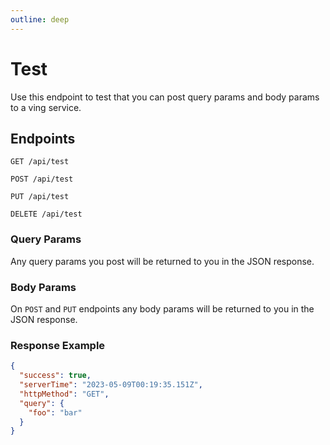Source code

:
 ```yaml
---
outline: deep
---
```

# Test
Use this endpoint to test that you can post query params and body params to a ving service.

## Endpoints

```
GET /api/test
```
```
POST /api/test
```
```
PUT /api/test
```
```
DELETE /api/test
```

### Query Params
Any query params you post will be returned to you in the JSON response.

### Body Params
On `POST` and `PUT` endpoints any body params will be returned to you in the JSON response.

### Response Example

```json
{
  "success": true,
  "serverTime": "2023-05-09T00:19:35.151Z",
  "httpMethod": "GET",
  "query": {
    "foo": "bar"
  }
}
```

________

Collect the complete line wherever the string "will" appears in the records.

Any query params you post will be returned to you in the JSON response.
On `POST` and `PUT` endpoints any body params will be returned to you in the JSON response.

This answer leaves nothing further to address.